(Data under study)
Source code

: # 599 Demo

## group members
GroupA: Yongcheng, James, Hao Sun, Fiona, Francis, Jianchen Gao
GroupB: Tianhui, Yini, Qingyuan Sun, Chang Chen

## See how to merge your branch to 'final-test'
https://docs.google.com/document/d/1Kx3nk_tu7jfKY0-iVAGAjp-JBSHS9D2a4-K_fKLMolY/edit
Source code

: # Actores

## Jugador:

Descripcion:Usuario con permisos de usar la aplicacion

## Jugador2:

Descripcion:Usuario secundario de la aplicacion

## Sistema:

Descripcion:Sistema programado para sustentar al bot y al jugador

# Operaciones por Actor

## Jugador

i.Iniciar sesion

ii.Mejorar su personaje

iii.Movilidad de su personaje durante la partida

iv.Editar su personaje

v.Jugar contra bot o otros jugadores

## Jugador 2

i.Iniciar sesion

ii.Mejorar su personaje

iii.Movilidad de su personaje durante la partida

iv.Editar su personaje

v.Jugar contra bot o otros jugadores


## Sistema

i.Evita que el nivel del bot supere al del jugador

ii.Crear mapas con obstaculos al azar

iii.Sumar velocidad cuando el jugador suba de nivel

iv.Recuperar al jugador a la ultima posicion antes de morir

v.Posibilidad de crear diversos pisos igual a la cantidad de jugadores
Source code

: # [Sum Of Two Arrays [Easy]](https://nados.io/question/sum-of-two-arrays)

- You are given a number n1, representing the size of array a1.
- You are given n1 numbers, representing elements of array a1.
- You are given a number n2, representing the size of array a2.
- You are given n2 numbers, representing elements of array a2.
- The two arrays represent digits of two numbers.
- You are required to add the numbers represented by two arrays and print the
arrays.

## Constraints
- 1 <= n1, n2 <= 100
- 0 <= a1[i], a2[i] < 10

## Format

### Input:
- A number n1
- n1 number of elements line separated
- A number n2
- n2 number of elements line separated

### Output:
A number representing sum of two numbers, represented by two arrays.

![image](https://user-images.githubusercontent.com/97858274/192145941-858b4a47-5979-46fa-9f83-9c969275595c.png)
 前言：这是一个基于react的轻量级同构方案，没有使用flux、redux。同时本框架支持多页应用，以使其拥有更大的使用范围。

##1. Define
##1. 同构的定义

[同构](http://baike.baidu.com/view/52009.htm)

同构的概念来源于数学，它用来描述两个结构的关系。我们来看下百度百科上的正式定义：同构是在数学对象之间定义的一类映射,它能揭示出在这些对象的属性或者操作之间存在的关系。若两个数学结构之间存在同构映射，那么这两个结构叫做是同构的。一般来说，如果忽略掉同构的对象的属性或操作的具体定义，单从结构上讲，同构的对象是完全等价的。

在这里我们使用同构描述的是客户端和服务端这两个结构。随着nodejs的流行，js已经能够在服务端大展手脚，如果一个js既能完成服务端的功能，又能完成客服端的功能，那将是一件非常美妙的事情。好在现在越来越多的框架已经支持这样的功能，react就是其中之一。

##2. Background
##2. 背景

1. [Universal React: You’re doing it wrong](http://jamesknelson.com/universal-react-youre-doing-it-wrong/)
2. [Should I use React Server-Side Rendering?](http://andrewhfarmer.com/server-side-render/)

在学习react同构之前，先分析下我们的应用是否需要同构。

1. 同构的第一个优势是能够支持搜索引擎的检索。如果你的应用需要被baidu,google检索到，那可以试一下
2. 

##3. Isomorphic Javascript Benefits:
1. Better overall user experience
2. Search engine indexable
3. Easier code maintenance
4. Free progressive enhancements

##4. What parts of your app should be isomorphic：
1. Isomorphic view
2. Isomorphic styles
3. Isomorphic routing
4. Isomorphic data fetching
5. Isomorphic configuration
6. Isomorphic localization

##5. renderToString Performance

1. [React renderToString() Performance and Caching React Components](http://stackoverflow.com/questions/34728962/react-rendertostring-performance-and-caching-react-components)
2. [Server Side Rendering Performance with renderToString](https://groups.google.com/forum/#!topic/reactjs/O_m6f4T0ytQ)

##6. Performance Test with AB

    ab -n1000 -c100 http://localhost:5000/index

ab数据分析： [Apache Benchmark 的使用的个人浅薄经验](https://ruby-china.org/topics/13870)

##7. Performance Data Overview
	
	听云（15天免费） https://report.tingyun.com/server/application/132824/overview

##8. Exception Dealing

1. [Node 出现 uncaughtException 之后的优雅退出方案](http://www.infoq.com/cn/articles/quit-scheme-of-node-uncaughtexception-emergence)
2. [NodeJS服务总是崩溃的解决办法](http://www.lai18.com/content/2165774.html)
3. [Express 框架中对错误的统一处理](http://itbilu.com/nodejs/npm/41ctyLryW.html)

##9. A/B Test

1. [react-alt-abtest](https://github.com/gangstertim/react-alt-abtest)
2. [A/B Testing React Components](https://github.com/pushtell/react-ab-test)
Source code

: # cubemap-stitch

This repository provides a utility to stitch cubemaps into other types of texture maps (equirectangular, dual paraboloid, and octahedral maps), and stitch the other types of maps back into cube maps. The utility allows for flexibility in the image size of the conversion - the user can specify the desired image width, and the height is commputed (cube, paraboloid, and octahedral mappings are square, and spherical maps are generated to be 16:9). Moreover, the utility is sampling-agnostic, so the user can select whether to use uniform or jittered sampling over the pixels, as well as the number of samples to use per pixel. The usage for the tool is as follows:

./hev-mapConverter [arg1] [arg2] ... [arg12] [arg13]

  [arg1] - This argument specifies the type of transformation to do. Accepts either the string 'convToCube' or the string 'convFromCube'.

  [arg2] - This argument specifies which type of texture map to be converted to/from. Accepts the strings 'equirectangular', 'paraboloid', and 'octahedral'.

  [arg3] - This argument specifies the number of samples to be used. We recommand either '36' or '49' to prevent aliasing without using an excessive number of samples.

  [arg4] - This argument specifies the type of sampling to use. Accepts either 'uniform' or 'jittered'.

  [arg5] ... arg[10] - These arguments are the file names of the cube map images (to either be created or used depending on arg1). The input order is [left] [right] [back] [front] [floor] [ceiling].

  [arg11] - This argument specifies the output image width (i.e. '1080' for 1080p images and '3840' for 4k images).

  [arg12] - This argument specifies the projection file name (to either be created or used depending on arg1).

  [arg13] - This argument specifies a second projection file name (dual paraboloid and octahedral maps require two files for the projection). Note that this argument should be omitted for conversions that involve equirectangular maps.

(Aim of the exercise) The line with "- The two arrays" is the last to include; transcribe exactly every line from the top of the material above down to it.

(Task output)
Source code

: # 599 Demo

## group members
GroupA: Yongcheng, James, Hao Sun, Fiona, Francis, Jianchen Gao
GroupB: Tianhui, Yini, Qingyuan Sun, Chang Chen

## See how to merge your branch to 'final-test'
https://docs.google.com/document/d/1Kx3nk_tu7jfKY0-iVAGAjp-JBSHS9D2a4-K_fKLMolY/edit
Source code

: # Actores

## Jugador:

Descripcion:Usuario con permisos de usar la aplicacion

## Jugador2:

Descripcion:Usuario secundario de la aplicacion

## Sistema:

Descripcion:Sistema programado para sustentar al bot y al jugador

# Operaciones por Actor

## Jugador

i.Iniciar sesion

ii.Mejorar su personaje

iii.Movilidad de su personaje durante la partida

iv.Editar su personaje

v.Jugar contra bot o otros jugadores

## Jugador 2

i.Iniciar sesion

ii.Mejorar su personaje

iii.Movilidad de su personaje durante la partida

iv.Editar su personaje

v.Jugar contra bot o otros jugadores


## Sistema

i.Evita que el nivel del bot supere al del jugador

ii.Crear mapas con obstaculos al azar

iii.Sumar velocidad cuando el jugador suba de nivel

iv.Recuperar al jugador a la ultima posicion antes de morir

v.Posibilidad de crear diversos pisos igual a la cantidad de jugadores
Source code

: # [Sum Of Two Arrays [Easy]](https://nados.io/question/sum-of-two-arrays)

- You are given a number n1, representing the size of array a1.
- You are given n1 numbers, representing elements of array a1.
- You are given a number n2, representing the size of array a2.
- You are given n2 numbers, representing elements of array a2.
- The two arrays represent digits of two numbers.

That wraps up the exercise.